## Exercise
Output every entry exactly, without any pictures.

**** Data under study ****

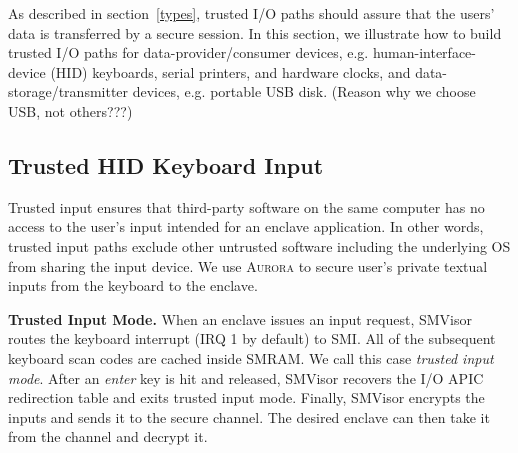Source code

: As described in section~\autoref{types},  trusted I/O paths  should assure that the users' data is transferred by a secure session. 
In this section, we illustrate how to build trusted I/O paths for data-provider/consumer devices, e.g. human-interface-device (HID) keyboards, serial printers, and hardware clocks, and data-storage/transmitter devices, e.g. portable USB disk. (Reason why we choose USB, not others???)

\subsection{Trusted HID Keyboard Input}\label{input_service}
Trusted input ensures that third-party software on the same computer has no access to the user's input intended for an enclave application. In other words, trusted input paths exclude other untrusted software including the underlying OS from sharing the input device. We use \textsc{Aurora} to secure user's private textual inputs from the keyboard to the enclave.%

\textbf{Trusted Input Mode.}
When an enclave issues an input request, SMVisor routes the keyboard interrupt (IRQ 1 by default) to SMI. All of the subsequent keyboard scan codes are cached inside SMRAM. We call this case \emph{trusted input mode}. After an \emph{enter} key is hit and released, SMVisor recovers the I/O APIC redirection table and exits trusted input mode. Finally, SMVisor encrypts the inputs and sends it to the secure channel. The desired enclave can then take it from the channel and decrypt it. %

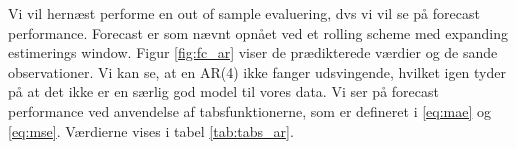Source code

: %
Vi vil hernæst performe en out of sample evaluering, dvs vi vil se på forecast performance.
Forecast er som nævnt opnået ved et rolling scheme med expanding estimerings window. 
Figur \ref{fig:fc_ar} viser de prædikterede værdier og de sande observationer. Vi kan se, at en AR(4) ikke fanger udsvingende, hvilket igen tyder på at det ikke er en særlig god model til vores data. 
Vi ser på forecast performance ved anvendelse af tabsfunktionerne, som er defineret i \eqref{eq:mae} og \eqref{eq:mse}. Værdierne vises i tabel \ref{tab:tabs_ar}.  










%
%
%
%
%
%
%
%
% 
%
%
%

****

## Answer to the exercise
Source code

: As described in section~\autoref{types},  trusted I/O paths  should assure that the users' data is transferred by a secure session. 
In this section, we illustrate how to build trusted I/O paths for data-provider/consumer devices, e.g. human-interface-device (HID) keyboards, serial printers, and hardware clocks, and data-storage/transmitter devices, e.g. portable USB disk. (Reason why we choose USB, not others???)

\subsection{Trusted HID Keyboard Input}\label{input_service}
Trusted input ensures that third-party software on the same computer has no access to the user's input intended for an enclave application. In other words, trusted input paths exclude other untrusted software including the underlying OS from sharing the input device. We use \textsc{Aurora} to secure user's private textual inputs from the keyboard to the enclave.%

\textbf{Trusted Input Mode.}
When an enclave issues an input request, SMVisor routes the keyboard interrupt (IRQ 1 by default) to SMI. All of the subsequent keyboard scan codes are cached inside SMRAM. We call this case \emph{trusted input mode}. After an \emph{enter} key is hit and released, SMVisor recovers the I/O APIC redirection table and exits trusted input mode. Finally, SMVisor encrypts the inputs and sends it to the secure channel. The desired enclave can then take it from the channel and decrypt it. %

Source code

: %
Vi vil hernæst performe en out of sample evaluering, dvs vi vil se på forecast performance.
Forecast er som nævnt opnået ved et rolling scheme med expanding estimerings window. 
Figur \ref{fig:fc_ar} viser de prædikterede værdier og de sande observationer. Vi kan se, at en AR(4) ikke fanger udsvingende, hvilket igen tyder på at det ikke er en særlig god model til vores data. 
Vi ser på forecast performance ved anvendelse af tabsfunktionerne, som er defineret i \eqref{eq:mae} og \eqref{eq:mse}. Værdierne vises i tabel \ref{tab:tabs_ar}.  










%
%
%
%
%
%
%
%
% 
%
%
%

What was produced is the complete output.